Onion lights are part of the architectural heritage of seafarers from Cape Cod, Massachusetts. With a growing interest in Colonial style home decor, buyers all over America are trying out these distinctive fixtures for their exterior and interior lighting.

Where did Onion Lights Originate?

Onion Lights were first used by whalers and seamen based out of the whaling towns of Massachusetts in New England. The original onion lights were heavy affairs, lit by whale oil. They were designed to have a measure of portability and could also be hung from the wall or rested on a level surface. A round glass orb was used for maximum light throw. As the glass industry advanced to thinner and lighter designs, protective rings were added to the onion lights so the glass would not crack on impact. While mariners started using them on land as well, these lights became as much a part of New England homes as shingles, clam chowder and gold-rimmed quarterboards.
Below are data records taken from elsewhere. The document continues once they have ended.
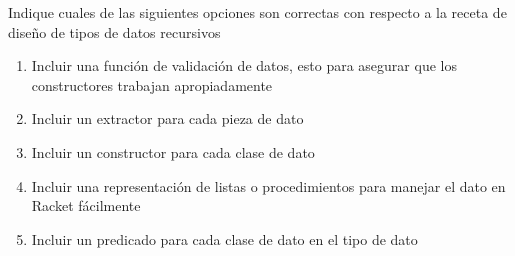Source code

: {
Indique cuales de las siguientes opciones son correctas con respecto a la receta de diseño de tipos de datos recursivos
	\begin{enumerate}
		\item Incluir una función de validación de datos, esto para asegurar que los constructores trabajan apropiadamente 
		\item Incluir un extractor para cada pieza de dato %
		\item Incluir un constructor para cada clase de dato %
		\item Incluir una representación de listas o procedimientos para manejar el dato en Racket fácilmente
		\item Incluir un predicado para cada clase de dato en el tipo de dato %
  \end{enumerate}
}
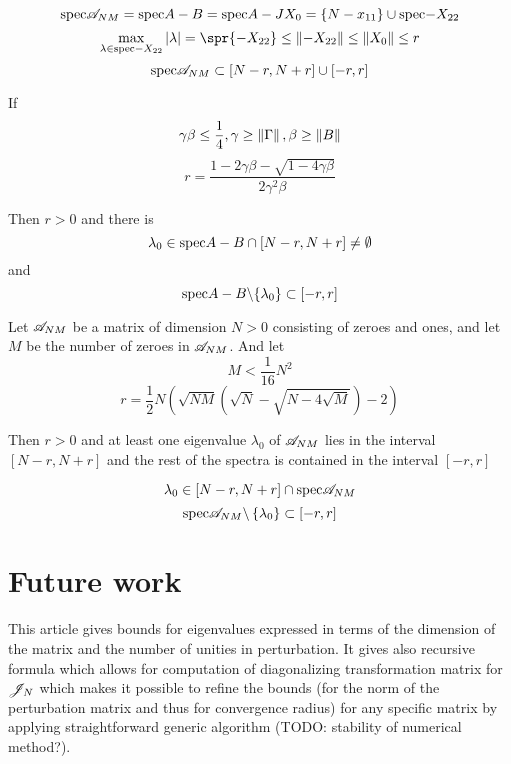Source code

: \documentclass{article}
\begin{document}
\begin{propose}
    \[ \mathrm{spec} {\mathscr{A}_{{N}{M}}} = \mathrm{spec} {A-B} = \mathrm{spec} {A-JX_0} = \{N - x_{11}\} \cup \mathrm{spec} {-X_{22}} \]
    \[ \max_{\lambda\in\spec{-X_{22}}} \left|\lambda\right| = \spr{-X_{22}} \leq \norm{-X_{22}} \leq \norm{X_0} \leq r \]
    \[ \mathrm{spec} {\mathscr{A}_{{N}{M}}} \subset \left[N-r, N+r\right] \cup \left[-r, r\right] \]
\end{propose}

\begin{lemma}
    If
    \[\gamma\beta\leq\frac14, \gamma\geq\left\|{\Gamma}\right\|, \beta\geq\left\|{B}\right\|\]
    \[r = \frac{1 - 2\gamma\beta - \sqrt{1-4\gamma\beta}}{2 \gamma^2 \beta}\]

    Then $r>0$ and there is
	\[ \lambda_0\in\mathrm{spec} {A-B} \cap \left[N-r,N+r\right] \neq\emptyset \]
	and
	\[ \mathrm{spec} {A-B}\backslash\{\lambda_0\} \subset \left[-r,r\right] \]
\end{lemma}
\begin{thm}
    Let \( \mathscr{A}_{{N}{M}} \) be a matrix of dimension \( N>0 \) consisting of zeroes and ones,
    and let \( M \) be the number of zeroes in \( \mathscr{A}_{{N}{M}} \).
    And let
    \[ M < \frac{1}{16} N^2 \]
    \[ r = \frac12 N
        \left(
        \sqrt{NM}(\sqrt{N} - \sqrt{N-4\sqrt{M}}) - 2
        \right) \]

    Then $r>0$ and at least one eigenvalue \( \lambda_0 \) of \( \mathscr{A}_{{N}{M}} \) lies in the interval \(\left[N-r,N+r\right]\)
	and the rest of the spectra is contained in the interval \( \left[-r,r\right] \)

    \[ \lambda_0 \in \left[N-r, N+r\right] \cap \mathrm{spec} {\mathscr{A}_{{N}{M}}} \]
    \[ \mathrm{spec} {\mathscr{A}_{{N}{M}}} \backslash \left\{\lambda_0\right\} \subset \left[-r,r\right] \]
\end{thm}

\section{Future work}
This article gives bounds for eigenvalues expressed in terms of the dimension of the matrix and the number of unities in perturbation.
It gives also recursive formula which allows for computation of diagonalizing transformation matrix for \( \mathscr{J}_{N} \)
which makes it possible to refine the bounds (for the norm of the perturbation matrix and thus for convergence radius)
for any specific matrix by applying straightforward generic algorithm (TODO: stability of numerical method?).
\end{document}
Design and Materials Used in Onion Lights

Onion lights were originally designed for throwing light in all directions, which was especially useful on the open sea on whaling expeditions. Modern designs use clear or frosted glass. The lights had a heavy stand so the lamp could be rested on a table or the ground and would not easily topple over. The stand also served as the oil holder for the lamp wick. A round hole on the top of the lamp served to help hand the light off a chain or a wooden peg. While the earliest designs used tin, brass came to be adopted widely because of its durability and corrosion resistance. However years of use and salt air of the coast ensured the lamps would acquire a beautiful patina of age over the years. Of course, these days, arroyo craftsman and onion lights are powered by electricity. Because of the clear glass, homeowners may prefer to couple them with old-school incandescent lamps which also complement the design with their warm light and distinctive round shape. The finish on the fixtures can also be customized, with special artificial schemes resembling patina to match the decor and effect that buyers are looking for. The wooden peg has been replaced by a fixed curved iron piece connected the lamp to a matching plate or a chain for mounting to the ceiling. While some firms have switched to steel for these lamps, the best manufacturers still use handcrafted brass for authenticity.

Types of Onion Lights

The different kinds of onion lights include wall mounted fixtures, ceiling mounted lights, hanging fixtures and post mounted lights. Onion lights come in different sizes, including small, medium, large and extra large. The glass shape can be round or oval. Buyers can look for ribbed finish glass as an option for clear glass. For post mounted lights, a pole with matching paint and style will greatly complement the design of the onion lights. A variety of metal finishes can be ordered to give the fixture a distinctive appearance. These finishes are Antique Brass, Dark Brass, Antique Bronze, Dark Bronze, Verde Green and Gun Metal.

Tips for Installing Onion Lights

While onion lights started off as typical outdoor lighting, they are versatile designs that can be used both indoors and outdoors. However, the indoors pieces will be lighter and more delicate, while the outdoor pieces are built tougher to withstand hard weather conditions. One way to ensure onion lights catch the eye when installed as door lights is to make sure the lamp has a width about one-fifth of the door and the lamp sits at a height of approximately one fifth below the door frame. Onion lights are best used in pairs as door lights. However when using them in foyers or as hanging applications, the lights can be used singly for maximum effect. The old-world feeling of lamp wicks can be replicated with incandescent bulbs or warm-light LEDs which have a long life. Brass fixtures can be quite heavy, so make sure the mounting is perfect or get help to install the fixture safely. Onion lights can be complemented with other colonial touches like gold rimmed quarter boards as well as California Mission style decor for a contrasting look.